Stored data entries:

+++++

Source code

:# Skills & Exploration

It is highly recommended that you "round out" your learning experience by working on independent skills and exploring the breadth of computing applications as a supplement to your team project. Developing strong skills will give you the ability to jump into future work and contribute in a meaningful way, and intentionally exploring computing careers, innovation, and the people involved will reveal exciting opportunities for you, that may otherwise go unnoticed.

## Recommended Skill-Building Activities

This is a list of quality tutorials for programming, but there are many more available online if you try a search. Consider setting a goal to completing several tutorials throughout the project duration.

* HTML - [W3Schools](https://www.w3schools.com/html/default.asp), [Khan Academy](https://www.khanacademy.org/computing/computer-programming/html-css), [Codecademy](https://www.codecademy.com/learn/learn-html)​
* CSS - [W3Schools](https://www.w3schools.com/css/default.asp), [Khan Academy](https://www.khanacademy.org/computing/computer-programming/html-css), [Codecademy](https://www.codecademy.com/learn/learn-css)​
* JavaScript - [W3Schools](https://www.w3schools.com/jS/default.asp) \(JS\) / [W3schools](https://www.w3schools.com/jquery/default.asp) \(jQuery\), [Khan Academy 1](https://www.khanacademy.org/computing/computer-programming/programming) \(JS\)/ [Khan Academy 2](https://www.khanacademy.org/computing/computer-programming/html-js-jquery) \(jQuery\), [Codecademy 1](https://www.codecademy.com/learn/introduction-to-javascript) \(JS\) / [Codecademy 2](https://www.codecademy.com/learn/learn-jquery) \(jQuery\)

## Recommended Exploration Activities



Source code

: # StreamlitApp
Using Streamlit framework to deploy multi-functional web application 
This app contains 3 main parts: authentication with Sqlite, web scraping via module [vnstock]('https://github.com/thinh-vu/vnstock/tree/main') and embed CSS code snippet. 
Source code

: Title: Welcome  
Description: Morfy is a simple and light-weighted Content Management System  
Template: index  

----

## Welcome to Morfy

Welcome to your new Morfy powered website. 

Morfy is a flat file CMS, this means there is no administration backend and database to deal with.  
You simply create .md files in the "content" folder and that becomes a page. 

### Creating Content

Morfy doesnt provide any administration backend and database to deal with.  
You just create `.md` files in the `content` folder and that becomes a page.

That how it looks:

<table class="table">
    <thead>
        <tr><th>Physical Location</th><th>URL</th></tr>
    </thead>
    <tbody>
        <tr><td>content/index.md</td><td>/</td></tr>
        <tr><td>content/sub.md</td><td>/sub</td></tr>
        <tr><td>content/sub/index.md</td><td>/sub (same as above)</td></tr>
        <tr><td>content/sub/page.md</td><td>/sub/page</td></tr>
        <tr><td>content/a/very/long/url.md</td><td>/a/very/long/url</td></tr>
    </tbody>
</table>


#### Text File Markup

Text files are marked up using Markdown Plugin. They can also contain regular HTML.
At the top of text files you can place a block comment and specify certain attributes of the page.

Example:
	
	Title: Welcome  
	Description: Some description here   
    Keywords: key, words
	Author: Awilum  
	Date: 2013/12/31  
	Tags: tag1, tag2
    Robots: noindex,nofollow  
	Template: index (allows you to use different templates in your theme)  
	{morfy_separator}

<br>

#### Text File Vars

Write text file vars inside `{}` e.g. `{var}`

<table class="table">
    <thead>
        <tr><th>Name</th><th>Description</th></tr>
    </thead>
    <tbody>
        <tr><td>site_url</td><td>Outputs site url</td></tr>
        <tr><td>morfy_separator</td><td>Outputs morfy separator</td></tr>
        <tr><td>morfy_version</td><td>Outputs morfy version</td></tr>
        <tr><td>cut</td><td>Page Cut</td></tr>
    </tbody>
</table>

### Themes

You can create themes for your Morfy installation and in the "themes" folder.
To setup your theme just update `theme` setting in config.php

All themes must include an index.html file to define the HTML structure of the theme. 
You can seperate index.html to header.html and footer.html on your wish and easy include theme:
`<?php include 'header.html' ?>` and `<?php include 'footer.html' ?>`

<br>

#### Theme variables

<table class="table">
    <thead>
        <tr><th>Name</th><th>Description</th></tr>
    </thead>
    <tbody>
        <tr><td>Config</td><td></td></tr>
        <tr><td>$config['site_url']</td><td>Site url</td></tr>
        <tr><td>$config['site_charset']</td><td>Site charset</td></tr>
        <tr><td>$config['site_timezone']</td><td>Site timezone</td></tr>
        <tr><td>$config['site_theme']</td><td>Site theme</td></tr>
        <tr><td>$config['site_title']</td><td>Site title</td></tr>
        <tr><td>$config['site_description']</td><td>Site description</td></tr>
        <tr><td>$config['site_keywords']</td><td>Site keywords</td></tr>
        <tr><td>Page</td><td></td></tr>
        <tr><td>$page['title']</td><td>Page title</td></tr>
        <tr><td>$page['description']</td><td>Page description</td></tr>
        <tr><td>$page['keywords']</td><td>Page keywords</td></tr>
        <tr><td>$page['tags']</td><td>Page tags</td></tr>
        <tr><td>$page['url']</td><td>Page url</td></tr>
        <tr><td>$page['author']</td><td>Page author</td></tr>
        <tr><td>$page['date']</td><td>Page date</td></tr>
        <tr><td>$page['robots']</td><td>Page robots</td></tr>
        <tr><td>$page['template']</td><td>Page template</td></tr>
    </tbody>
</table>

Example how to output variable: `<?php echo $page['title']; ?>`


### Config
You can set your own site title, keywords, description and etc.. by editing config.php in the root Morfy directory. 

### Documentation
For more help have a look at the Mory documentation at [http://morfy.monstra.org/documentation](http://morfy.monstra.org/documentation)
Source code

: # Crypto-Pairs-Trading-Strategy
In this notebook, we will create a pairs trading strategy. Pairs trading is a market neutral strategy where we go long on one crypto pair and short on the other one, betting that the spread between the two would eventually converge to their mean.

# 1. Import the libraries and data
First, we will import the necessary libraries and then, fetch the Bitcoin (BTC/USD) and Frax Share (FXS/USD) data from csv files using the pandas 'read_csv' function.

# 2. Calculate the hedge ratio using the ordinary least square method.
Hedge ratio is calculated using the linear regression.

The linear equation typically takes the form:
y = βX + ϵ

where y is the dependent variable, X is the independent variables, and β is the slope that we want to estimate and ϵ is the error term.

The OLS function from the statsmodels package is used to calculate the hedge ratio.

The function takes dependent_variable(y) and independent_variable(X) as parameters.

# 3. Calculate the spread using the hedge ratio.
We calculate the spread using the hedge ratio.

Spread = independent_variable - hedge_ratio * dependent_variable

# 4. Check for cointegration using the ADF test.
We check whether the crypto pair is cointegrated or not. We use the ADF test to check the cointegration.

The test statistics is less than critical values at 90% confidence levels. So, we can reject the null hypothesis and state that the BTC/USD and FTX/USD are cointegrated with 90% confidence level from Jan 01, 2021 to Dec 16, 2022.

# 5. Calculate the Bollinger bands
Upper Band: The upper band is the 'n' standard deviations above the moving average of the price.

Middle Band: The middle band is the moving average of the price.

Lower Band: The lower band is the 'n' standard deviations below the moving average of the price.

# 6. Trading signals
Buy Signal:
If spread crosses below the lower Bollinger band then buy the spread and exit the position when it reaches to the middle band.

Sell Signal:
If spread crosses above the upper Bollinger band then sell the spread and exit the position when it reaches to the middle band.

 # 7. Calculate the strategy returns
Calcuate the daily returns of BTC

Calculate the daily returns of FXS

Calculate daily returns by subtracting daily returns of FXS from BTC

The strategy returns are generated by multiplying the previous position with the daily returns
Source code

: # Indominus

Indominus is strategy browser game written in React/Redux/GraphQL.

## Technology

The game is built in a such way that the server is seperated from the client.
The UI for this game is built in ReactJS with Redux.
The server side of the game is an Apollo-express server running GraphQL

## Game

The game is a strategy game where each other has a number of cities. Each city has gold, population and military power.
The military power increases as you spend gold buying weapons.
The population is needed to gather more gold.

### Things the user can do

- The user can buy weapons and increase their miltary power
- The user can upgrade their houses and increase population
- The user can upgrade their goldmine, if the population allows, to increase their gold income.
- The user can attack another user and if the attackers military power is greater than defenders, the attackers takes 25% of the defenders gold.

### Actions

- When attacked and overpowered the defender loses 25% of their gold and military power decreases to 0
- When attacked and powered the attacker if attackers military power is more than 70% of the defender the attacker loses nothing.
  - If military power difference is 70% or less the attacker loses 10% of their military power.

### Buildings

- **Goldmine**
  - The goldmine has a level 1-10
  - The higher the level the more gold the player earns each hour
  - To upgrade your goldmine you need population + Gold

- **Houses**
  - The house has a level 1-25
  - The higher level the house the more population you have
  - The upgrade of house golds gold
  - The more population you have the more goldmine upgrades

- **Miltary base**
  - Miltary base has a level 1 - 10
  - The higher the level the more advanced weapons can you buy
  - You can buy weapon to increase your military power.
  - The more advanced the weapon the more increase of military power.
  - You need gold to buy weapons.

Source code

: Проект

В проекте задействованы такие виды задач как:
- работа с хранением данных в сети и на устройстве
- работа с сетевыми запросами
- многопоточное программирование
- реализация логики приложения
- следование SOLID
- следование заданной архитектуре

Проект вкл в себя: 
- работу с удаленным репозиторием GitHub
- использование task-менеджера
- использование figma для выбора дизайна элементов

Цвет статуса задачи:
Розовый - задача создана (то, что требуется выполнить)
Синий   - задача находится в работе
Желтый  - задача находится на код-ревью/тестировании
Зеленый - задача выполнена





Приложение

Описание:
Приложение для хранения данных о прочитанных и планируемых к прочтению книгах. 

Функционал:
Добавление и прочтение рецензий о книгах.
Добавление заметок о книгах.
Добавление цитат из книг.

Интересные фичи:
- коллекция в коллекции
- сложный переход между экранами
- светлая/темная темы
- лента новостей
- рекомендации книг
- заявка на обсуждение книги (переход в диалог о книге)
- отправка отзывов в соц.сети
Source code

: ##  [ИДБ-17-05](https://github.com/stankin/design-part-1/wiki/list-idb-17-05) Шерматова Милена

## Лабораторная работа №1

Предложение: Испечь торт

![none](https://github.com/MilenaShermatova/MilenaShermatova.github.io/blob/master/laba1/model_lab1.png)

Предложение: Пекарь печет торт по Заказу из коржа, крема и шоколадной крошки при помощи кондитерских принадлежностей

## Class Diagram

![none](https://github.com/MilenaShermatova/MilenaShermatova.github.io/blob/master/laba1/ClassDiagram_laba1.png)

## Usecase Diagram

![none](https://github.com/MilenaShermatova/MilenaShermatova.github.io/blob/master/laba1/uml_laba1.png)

+++++

Keep to the lines above, from the first one through the line where "- [W3Schools](https://www.w3schools.com/html/default.asp), [Khan" appears, and copy them exactly.

# [Exercise output]
Source code

:# Skills & Exploration

It is highly recommended that you "round out" your learning experience by working on independent skills and exploring the breadth of computing applications as a supplement to your team project. Developing strong skills will give you the ability to jump into future work and contribute in a meaningful way, and intentionally exploring computing careers, innovation, and the people involved will reveal exciting opportunities for you, that may otherwise go unnoticed.

## Recommended Skill-Building Activities

This is a list of quality tutorials for programming, but there are many more available online if you try a search. Consider setting a goal to completing several tutorials throughout the project duration.

* HTML - [W3Schools](https://www.w3schools.com/html/default.asp), [Khan Academy](https://www.khanacademy.org/computing/computer-programming/html-css), [Codecademy](https://www.codecademy.com/learn/learn-html)​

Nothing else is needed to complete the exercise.